[Plain-text document sources]
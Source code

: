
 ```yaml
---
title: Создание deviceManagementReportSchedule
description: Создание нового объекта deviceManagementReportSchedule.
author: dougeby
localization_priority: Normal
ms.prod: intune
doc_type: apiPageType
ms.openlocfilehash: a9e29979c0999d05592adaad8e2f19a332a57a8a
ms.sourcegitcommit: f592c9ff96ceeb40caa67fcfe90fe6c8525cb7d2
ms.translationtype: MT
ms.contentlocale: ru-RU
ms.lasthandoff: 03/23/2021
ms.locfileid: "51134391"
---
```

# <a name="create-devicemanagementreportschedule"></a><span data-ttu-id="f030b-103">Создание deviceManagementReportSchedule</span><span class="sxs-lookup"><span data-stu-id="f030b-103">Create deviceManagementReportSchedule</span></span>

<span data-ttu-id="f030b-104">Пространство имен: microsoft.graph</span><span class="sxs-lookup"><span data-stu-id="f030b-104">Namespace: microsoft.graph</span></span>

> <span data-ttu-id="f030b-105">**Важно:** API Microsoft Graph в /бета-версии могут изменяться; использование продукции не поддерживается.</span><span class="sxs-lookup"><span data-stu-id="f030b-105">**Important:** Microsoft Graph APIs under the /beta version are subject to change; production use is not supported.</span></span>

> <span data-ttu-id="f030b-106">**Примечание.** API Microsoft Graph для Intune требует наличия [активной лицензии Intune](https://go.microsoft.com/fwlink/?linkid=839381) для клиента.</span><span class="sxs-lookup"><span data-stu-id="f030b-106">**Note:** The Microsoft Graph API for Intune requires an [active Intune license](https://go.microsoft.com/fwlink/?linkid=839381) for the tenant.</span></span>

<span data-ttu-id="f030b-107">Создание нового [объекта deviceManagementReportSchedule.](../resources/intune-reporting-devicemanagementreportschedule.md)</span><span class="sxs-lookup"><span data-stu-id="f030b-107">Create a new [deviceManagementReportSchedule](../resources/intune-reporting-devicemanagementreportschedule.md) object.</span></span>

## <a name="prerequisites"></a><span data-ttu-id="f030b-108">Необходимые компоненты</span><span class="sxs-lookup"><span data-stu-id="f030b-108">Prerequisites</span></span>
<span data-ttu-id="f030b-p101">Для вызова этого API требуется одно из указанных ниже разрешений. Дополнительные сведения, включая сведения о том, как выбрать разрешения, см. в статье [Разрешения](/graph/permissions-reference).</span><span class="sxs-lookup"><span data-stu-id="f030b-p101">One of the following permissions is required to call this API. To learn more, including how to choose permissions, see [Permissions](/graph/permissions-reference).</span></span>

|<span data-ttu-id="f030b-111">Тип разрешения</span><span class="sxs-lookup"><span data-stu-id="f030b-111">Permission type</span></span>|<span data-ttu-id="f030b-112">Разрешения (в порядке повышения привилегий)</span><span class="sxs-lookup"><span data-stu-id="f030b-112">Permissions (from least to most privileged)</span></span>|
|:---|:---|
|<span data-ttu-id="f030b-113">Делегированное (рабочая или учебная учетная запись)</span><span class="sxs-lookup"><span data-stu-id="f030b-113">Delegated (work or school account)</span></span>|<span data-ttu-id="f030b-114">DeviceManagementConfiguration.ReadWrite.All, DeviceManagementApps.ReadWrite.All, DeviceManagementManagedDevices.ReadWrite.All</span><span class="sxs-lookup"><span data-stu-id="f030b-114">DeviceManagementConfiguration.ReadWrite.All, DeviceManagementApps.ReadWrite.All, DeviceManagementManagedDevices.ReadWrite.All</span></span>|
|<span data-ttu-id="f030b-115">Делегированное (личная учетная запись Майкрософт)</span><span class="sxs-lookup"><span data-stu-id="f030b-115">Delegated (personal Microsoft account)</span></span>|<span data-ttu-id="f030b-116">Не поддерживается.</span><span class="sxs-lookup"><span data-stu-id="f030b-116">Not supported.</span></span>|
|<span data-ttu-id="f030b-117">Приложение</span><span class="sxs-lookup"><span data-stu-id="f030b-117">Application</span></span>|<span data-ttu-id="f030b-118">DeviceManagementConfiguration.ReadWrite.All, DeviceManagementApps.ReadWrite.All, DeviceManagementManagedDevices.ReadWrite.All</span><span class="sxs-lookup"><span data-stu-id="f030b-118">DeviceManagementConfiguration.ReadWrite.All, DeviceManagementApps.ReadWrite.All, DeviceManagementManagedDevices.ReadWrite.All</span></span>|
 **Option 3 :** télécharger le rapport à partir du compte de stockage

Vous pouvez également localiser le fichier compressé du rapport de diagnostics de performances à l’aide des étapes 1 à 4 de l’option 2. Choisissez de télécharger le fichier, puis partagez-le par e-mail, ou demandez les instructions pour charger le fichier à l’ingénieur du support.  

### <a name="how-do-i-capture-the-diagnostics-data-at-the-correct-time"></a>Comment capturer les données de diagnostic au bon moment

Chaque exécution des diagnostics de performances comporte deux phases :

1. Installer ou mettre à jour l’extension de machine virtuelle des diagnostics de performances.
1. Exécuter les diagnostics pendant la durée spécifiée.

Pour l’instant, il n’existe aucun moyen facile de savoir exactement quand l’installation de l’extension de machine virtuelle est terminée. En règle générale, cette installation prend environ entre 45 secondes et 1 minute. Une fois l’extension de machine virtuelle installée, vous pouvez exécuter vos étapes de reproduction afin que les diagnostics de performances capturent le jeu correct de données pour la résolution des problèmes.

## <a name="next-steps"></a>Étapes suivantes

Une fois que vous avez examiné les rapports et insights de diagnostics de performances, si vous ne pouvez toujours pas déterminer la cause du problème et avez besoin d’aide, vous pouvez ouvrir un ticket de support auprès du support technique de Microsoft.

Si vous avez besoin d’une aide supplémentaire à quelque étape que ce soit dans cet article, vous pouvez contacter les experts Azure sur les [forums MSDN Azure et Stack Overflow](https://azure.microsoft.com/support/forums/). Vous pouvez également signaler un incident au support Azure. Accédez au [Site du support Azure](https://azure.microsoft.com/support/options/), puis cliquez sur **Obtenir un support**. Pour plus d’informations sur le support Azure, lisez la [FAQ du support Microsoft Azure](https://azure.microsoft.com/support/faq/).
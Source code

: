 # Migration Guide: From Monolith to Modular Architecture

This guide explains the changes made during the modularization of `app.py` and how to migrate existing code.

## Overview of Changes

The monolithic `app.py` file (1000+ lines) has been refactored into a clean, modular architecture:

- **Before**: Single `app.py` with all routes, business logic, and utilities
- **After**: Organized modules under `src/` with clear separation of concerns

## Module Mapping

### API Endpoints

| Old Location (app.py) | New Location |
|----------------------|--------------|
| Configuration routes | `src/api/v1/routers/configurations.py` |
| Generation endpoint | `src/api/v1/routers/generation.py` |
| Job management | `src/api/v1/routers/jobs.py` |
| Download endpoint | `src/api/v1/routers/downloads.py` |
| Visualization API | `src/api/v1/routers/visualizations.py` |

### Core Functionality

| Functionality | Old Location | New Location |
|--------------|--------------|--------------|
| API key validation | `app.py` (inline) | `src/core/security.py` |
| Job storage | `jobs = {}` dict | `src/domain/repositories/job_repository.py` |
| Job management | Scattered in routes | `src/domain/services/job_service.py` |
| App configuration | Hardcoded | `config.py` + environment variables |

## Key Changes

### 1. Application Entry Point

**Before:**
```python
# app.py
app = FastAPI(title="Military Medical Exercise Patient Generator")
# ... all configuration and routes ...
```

◆ Instructions for the task ◆
This exercise calls for repeating every line of the data exactly.

◆ Solved problem ◆
Source code

:
 ```yaml
---
title: Создание deviceManagementReportSchedule
description: Создание нового объекта deviceManagementReportSchedule.
author: dougeby
localization_priority: Normal
ms.prod: intune
doc_type: apiPageType
ms.openlocfilehash: a9e29979c0999d05592adaad8e2f19a332a57a8a
ms.sourcegitcommit: f592c9ff96ceeb40caa67fcfe90fe6c8525cb7d2
ms.translationtype: MT
ms.contentlocale: ru-RU
ms.lasthandoff: 03/23/2021
ms.locfileid: "51134391"
---
```

# <a name="create-devicemanagementreportschedule"></a><span data-ttu-id="f030b-103">Создание deviceManagementReportSchedule</span><span class="sxs-lookup"><span data-stu-id="f030b-103">Create deviceManagementReportSchedule</span></span>

<span data-ttu-id="f030b-104">Пространство имен: microsoft.graph</span><span class="sxs-lookup"><span data-stu-id="f030b-104">Namespace: microsoft.graph</span></span>

> <span data-ttu-id="f030b-105">**Важно:** API Microsoft Graph в /бета-версии могут изменяться; использование продукции не поддерживается.</span><span class="sxs-lookup"><span data-stu-id="f030b-105">**Important:** Microsoft Graph APIs under the /beta version are subject to change; production use is not supported.</span></span>

> <span data-ttu-id="f030b-106">**Примечание.** API Microsoft Graph для Intune требует наличия [активной лицензии Intune](https://go.microsoft.com/fwlink/?linkid=839381) для клиента.</span><span class="sxs-lookup"><span data-stu-id="f030b-106">**Note:** The Microsoft Graph API for Intune requires an [active Intune license](https://go.microsoft.com/fwlink/?linkid=839381) for the tenant.</span></span>

<span data-ttu-id="f030b-107">Создание нового [объекта deviceManagementReportSchedule.](../resources/intune-reporting-devicemanagementreportschedule.md)</span><span class="sxs-lookup"><span data-stu-id="f030b-107">Create a new [deviceManagementReportSchedule](../resources/intune-reporting-devicemanagementreportschedule.md) object.</span></span>

## <a name="prerequisites"></a><span data-ttu-id="f030b-108">Необходимые компоненты</span><span class="sxs-lookup"><span data-stu-id="f030b-108">Prerequisites</span></span>
<span data-ttu-id="f030b-p101">Для вызова этого API требуется одно из указанных ниже разрешений. Дополнительные сведения, включая сведения о том, как выбрать разрешения, см. в статье [Разрешения](/graph/permissions-reference).</span><span class="sxs-lookup"><span data-stu-id="f030b-p101">One of the following permissions is required to call this API. To learn more, including how to choose permissions, see [Permissions](/graph/permissions-reference).</span></span>

|<span data-ttu-id="f030b-111">Тип разрешения</span><span class="sxs-lookup"><span data-stu-id="f030b-111">Permission type</span></span>|<span data-ttu-id="f030b-112">Разрешения (в порядке повышения привилегий)</span><span class="sxs-lookup"><span data-stu-id="f030b-112">Permissions (from least to most privileged)</span></span>|
|:---|:---|
|<span data-ttu-id="f030b-113">Делегированное (рабочая или учебная учетная запись)</span><span class="sxs-lookup"><span data-stu-id="f030b-113">Delegated (work or school account)</span></span>|<span data-ttu-id="f030b-114">DeviceManagementConfiguration.ReadWrite.All, DeviceManagementApps.ReadWrite.All, DeviceManagementManagedDevices.ReadWrite.All</span><span class="sxs-lookup"><span data-stu-id="f030b-114">DeviceManagementConfiguration.ReadWrite.All, DeviceManagementApps.ReadWrite.All, DeviceManagementManagedDevices.ReadWrite.All</span></span>|
|<span data-ttu-id="f030b-115">Делегированное (личная учетная запись Майкрософт)</span><span class="sxs-lookup"><span data-stu-id="f030b-115">Delegated (personal Microsoft account)</span></span>|<span data-ttu-id="f030b-116">Не поддерживается.</span><span class="sxs-lookup"><span data-stu-id="f030b-116">Not supported.</span></span>|
|<span data-ttu-id="f030b-117">Приложение</span><span class="sxs-lookup"><span data-stu-id="f030b-117">Application</span></span>|<span data-ttu-id="f030b-118">DeviceManagementConfiguration.ReadWrite.All, DeviceManagementApps.ReadWrite.All, DeviceManagementManagedDevices.ReadWrite.All</span><span class="sxs-lookup"><span data-stu-id="f030b-118">DeviceManagementConfiguration.ReadWrite.All, DeviceManagementApps.ReadWrite.All, DeviceManagementManagedDevices.ReadWrite.All</span></span>|
 **Option 3 :** télécharger le rapport à partir du compte de stockage

Vous pouvez également localiser le fichier compressé du rapport de diagnostics de performances à l’aide des étapes 1 à 4 de l’option 2. Choisissez de télécharger le fichier, puis partagez-le par e-mail, ou demandez les instructions pour charger le fichier à l’ingénieur du support.  

### <a name="how-do-i-capture-the-diagnostics-data-at-the-correct-time"></a>Comment capturer les données de diagnostic au bon moment

Chaque exécution des diagnostics de performances comporte deux phases :

1. Installer ou mettre à jour l’extension de machine virtuelle des diagnostics de performances.
1. Exécuter les diagnostics pendant la durée spécifiée.

Pour l’instant, il n’existe aucun moyen facile de savoir exactement quand l’installation de l’extension de machine virtuelle est terminée. En règle générale, cette installation prend environ entre 45 secondes et 1 minute. Une fois l’extension de machine virtuelle installée, vous pouvez exécuter vos étapes de reproduction afin que les diagnostics de performances capturent le jeu correct de données pour la résolution des problèmes.

## <a name="next-steps"></a>Étapes suivantes

Une fois que vous avez examiné les rapports et insights de diagnostics de performances, si vous ne pouvez toujours pas déterminer la cause du problème et avez besoin d’aide, vous pouvez ouvrir un ticket de support auprès du support technique de Microsoft.

Si vous avez besoin d’une aide supplémentaire à quelque étape que ce soit dans cet article, vous pouvez contacter les experts Azure sur les [forums MSDN Azure et Stack Overflow](https://azure.microsoft.com/support/forums/). Vous pouvez également signaler un incident au support Azure. Accédez au [Site du support Azure](https://azure.microsoft.com/support/options/), puis cliquez sur **Obtenir un support**. Pour plus d’informations sur le support Azure, lisez la [FAQ du support Microsoft Azure](https://azure.microsoft.com/support/faq/).
Source code

: # Migration Guide: From Monolith to Modular Architecture

This guide explains the changes made during the modularization of `app.py` and how to migrate existing code.

## Overview of Changes

The monolithic `app.py` file (1000+ lines) has been refactored into a clean, modular architecture:

- **Before**: Single `app.py` with all routes, business logic, and utilities
- **After**: Organized modules under `src/` with clear separation of concerns

## Module Mapping

### API Endpoints

| Old Location (app.py) | New Location |
|----------------------|--------------|
| Configuration routes | `src/api/v1/routers/configurations.py` |
| Generation endpoint | `src/api/v1/routers/generation.py` |
| Job management | `src/api/v1/routers/jobs.py` |
| Download endpoint | `src/api/v1/routers/downloads.py` |
| Visualization API | `src/api/v1/routers/visualizations.py` |

### Core Functionality

| Functionality | Old Location | New Location |
|--------------|--------------|--------------|
| API key validation | `app.py` (inline) | `src/core/security.py` |
| Job storage | `jobs = {}` dict | `src/domain/repositories/job_repository.py` |
| Job management | Scattered in routes | `src/domain/services/job_service.py` |
| App configuration | Hardcoded | `config.py` + environment variables |

## Key Changes

### 1. Application Entry Point

**Before:**
```python
# app.py
app = FastAPI(title="Military Medical Exercise Patient Generator")
# ... all configuration and routes ...
```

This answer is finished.